Pan Seared Chicken in Mustard Sauce
4 boneless, skinless chicken thighs
Salt and pepper
1/8 cup all-purpose flour
1 tbsp butter
½ cup chicken stock
3 tbsp Dijon mustard
¾ cup whole milk
2 tbsp greek yogurt, plain
3 tbsp fresh parsley, minced
- Season chicken with salt and pepper, and then dip in all-purpose flour being sure to completely coat
- In a large skillet add 1 tbsp oil and butter. Once butter starts to melt, add chicken in a single layer. Sear until golden brown about 3 minutes on each side
- The chicken should be juicy, but not pink on the inside. Remove from pan, and place on a clean plate. Reduce heat to medium.
- Make the sauce by immediately pouring chicken broth into the skillet and using a spatula or wooden spoon to scrape up any brown bits on the bottom of the pan. Bring to a boil, and reduce for about 2-3 minutes until thickened.
- Add mustard, milk and yogurt and reduce heat to low and simmer for an additional 3 minutes.
- Return the chicken back to skillet, and heat through. Use tongs to remove chicken and transfer to a plate. Ladle sauce over the top and sprinkle with parsley.
3 ½ cups chicken stock
1 cup whole milk
1 cup half and half
3 ½ cups quick polenta
½ cup grated Parmesan cheese
2 tbsp. butter
salt and pepper
2 tbsp. fresh parsley, chopped (optional)

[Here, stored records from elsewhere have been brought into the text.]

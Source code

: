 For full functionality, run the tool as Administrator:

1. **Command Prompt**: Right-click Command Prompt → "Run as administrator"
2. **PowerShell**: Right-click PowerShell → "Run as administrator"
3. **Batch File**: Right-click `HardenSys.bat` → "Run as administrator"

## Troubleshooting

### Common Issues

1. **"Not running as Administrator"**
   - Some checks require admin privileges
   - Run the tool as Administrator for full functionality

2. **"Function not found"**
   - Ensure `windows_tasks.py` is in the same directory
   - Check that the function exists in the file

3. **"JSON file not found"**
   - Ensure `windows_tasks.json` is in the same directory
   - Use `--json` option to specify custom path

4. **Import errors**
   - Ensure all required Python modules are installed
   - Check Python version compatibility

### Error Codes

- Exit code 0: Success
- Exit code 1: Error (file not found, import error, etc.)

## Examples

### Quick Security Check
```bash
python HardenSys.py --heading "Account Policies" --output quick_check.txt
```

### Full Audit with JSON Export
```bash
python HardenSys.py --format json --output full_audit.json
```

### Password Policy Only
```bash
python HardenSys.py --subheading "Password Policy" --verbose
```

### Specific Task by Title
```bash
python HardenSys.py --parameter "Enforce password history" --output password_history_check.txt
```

- In a large pot, mix chicken stock, milk and cream. Over high heat, bring to a boil.
- While constantly whisking, slowly add polenta into boiling stock and milk.
- Reduce heat to low, and simmer for about 5-10 minutes.
- Continue stirring occasionally until the polenta is softened.
- Remove from heat and stir in parmesan, butter and parsley.
1 head broccoli
1/3 cup sliced parmesan cheese
salt and pepper
¼ tbsp. olive oil
2 lemons, juiced
1 tbsp. white wine vinegar
½ cup extra virgin olive oil
salt and pepper
1 tbsp. Dijon mustard
1 small shallot, diced
- Preheat over on 450 degrees
- Toss broccoli in olive oil, salt and pepper
- Roast for 15-20 minutes, until the broccoli becomes soft and crispy
- Meanwhile, make vinaigrette by placing lemon juice, vinegar, Dijon and shallots in a food processor.
- Slowly drizzle in olive oil while food processor is running.
- Season with salt and pepper.
- Remove broccoli from oven, and toss in a large bowl with lemon vinaigrette and top with shaved parmesan.